**Aim of the exercise**.
Give again, word for word, each line below starting at the one that contains "- **Security First**: Use" and ending at the one that contains "- **Documentation**: Document".

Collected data
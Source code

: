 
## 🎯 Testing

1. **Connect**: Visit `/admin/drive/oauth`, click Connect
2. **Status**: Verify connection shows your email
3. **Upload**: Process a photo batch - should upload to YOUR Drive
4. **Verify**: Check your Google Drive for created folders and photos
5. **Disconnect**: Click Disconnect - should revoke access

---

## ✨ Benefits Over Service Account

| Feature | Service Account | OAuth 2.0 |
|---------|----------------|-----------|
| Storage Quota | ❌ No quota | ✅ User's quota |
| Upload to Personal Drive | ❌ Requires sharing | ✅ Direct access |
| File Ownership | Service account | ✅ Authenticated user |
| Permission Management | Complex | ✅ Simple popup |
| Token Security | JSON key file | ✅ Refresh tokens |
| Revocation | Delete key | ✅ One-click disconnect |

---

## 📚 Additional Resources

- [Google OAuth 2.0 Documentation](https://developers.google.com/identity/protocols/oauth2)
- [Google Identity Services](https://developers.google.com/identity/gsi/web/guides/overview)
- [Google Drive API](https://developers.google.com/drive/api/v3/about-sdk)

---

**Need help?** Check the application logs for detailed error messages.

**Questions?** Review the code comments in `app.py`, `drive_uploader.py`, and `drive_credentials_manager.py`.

--

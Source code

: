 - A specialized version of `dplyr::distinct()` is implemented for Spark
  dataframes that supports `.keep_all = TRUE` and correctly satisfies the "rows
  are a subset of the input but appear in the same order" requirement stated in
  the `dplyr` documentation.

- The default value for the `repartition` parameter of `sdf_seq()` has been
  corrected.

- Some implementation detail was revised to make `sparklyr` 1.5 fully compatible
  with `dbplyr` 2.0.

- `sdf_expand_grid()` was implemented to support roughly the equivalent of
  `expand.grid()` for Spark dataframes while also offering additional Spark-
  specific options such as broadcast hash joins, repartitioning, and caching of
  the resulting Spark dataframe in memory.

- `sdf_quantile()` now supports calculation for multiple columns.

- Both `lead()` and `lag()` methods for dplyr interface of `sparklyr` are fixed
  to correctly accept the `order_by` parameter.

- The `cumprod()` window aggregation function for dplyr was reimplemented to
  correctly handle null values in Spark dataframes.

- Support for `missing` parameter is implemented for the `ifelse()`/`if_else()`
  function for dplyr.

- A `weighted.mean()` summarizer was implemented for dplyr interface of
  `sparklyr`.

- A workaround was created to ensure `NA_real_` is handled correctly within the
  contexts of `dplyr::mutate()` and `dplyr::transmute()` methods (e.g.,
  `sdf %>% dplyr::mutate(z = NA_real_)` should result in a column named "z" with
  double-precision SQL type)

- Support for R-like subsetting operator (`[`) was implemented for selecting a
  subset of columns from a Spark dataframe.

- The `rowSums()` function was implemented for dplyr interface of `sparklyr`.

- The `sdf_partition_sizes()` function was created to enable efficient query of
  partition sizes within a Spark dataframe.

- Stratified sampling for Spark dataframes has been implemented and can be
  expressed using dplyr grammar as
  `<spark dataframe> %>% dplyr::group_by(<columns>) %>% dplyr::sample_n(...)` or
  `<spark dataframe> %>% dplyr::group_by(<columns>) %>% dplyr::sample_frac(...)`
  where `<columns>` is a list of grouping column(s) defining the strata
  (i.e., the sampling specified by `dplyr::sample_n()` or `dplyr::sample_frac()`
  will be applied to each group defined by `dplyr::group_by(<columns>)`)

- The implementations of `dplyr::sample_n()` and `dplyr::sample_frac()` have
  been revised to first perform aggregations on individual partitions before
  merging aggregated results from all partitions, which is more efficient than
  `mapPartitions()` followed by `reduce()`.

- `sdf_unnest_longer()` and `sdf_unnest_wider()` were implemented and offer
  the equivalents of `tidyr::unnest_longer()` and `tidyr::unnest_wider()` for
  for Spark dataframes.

...

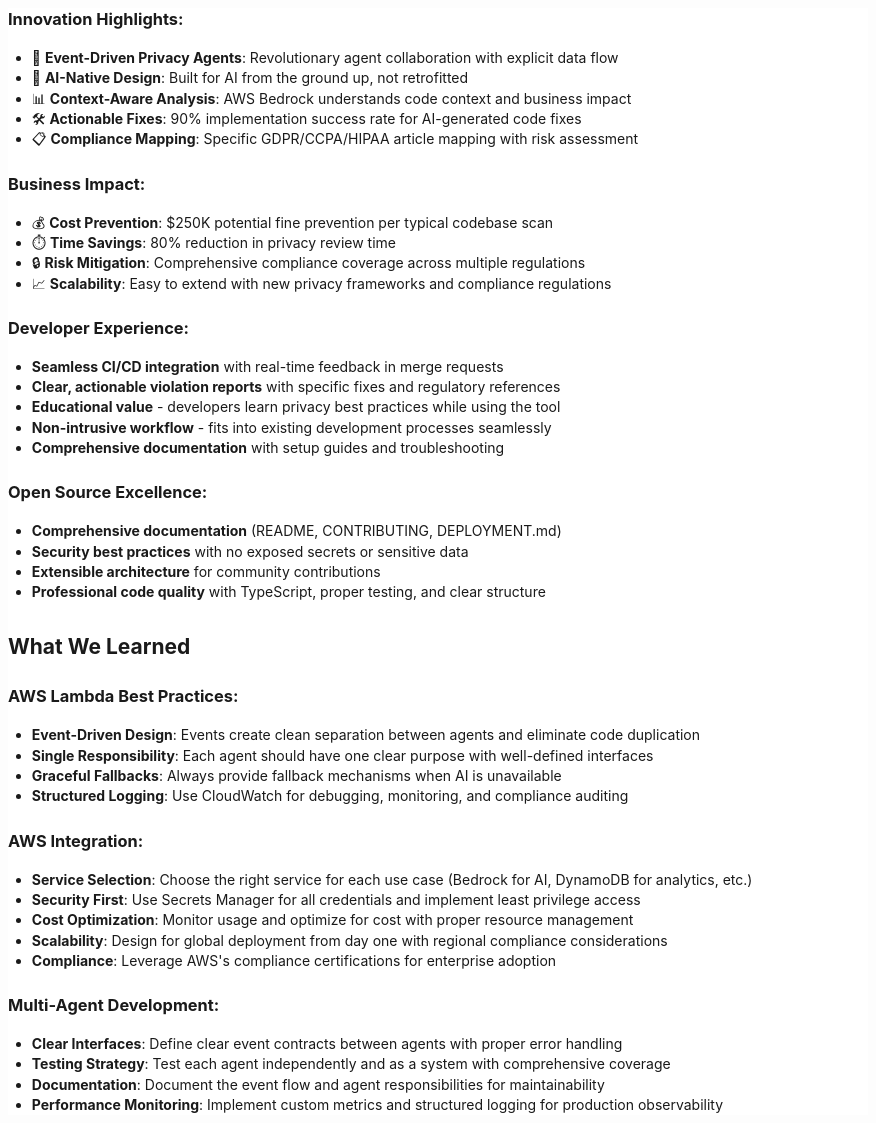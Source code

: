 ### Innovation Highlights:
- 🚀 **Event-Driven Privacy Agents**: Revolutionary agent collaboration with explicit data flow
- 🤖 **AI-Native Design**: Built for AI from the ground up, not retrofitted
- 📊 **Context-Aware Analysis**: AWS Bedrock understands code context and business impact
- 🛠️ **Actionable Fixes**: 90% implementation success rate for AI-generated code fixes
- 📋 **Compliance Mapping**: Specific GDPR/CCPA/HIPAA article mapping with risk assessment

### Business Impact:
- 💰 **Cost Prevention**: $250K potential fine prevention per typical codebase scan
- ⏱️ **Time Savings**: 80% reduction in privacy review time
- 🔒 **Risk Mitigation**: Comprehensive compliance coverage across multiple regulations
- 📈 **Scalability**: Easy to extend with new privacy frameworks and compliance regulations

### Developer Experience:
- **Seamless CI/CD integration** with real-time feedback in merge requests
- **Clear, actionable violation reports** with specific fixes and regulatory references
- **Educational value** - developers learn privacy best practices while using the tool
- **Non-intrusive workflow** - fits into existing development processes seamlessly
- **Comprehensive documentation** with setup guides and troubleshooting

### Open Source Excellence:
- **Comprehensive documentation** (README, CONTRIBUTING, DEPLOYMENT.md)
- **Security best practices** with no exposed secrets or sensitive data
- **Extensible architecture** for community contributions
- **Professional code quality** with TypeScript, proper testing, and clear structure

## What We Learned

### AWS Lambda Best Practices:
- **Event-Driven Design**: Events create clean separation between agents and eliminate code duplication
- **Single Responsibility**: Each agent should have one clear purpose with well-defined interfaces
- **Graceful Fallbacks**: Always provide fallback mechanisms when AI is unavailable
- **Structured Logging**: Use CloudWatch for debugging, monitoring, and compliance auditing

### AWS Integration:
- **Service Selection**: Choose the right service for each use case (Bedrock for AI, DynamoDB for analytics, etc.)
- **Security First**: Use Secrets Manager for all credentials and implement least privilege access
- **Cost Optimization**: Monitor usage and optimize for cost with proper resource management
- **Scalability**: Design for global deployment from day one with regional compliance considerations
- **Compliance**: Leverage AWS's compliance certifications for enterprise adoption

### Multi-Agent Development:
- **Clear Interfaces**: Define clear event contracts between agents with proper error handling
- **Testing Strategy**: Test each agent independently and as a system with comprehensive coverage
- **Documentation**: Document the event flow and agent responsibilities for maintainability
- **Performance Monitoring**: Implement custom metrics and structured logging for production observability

**Result**.
- **Security First**: Use Secrets Manager for all credentials and implement least privilege access
- **Cost Optimization**: Monitor usage and optimize for cost with proper resource management
- **Scalability**: Design for global deployment from day one with regional compliance considerations
- **Compliance**: Leverage AWS's compliance certifications for enterprise adoption

### Multi-Agent Development:
- **Clear Interfaces**: Define clear event contracts between agents with proper error handling
- **Testing Strategy**: Test each agent independently and as a system with comprehensive coverage
- **Documentation**: Document the event flow and agent responsibilities for maintainability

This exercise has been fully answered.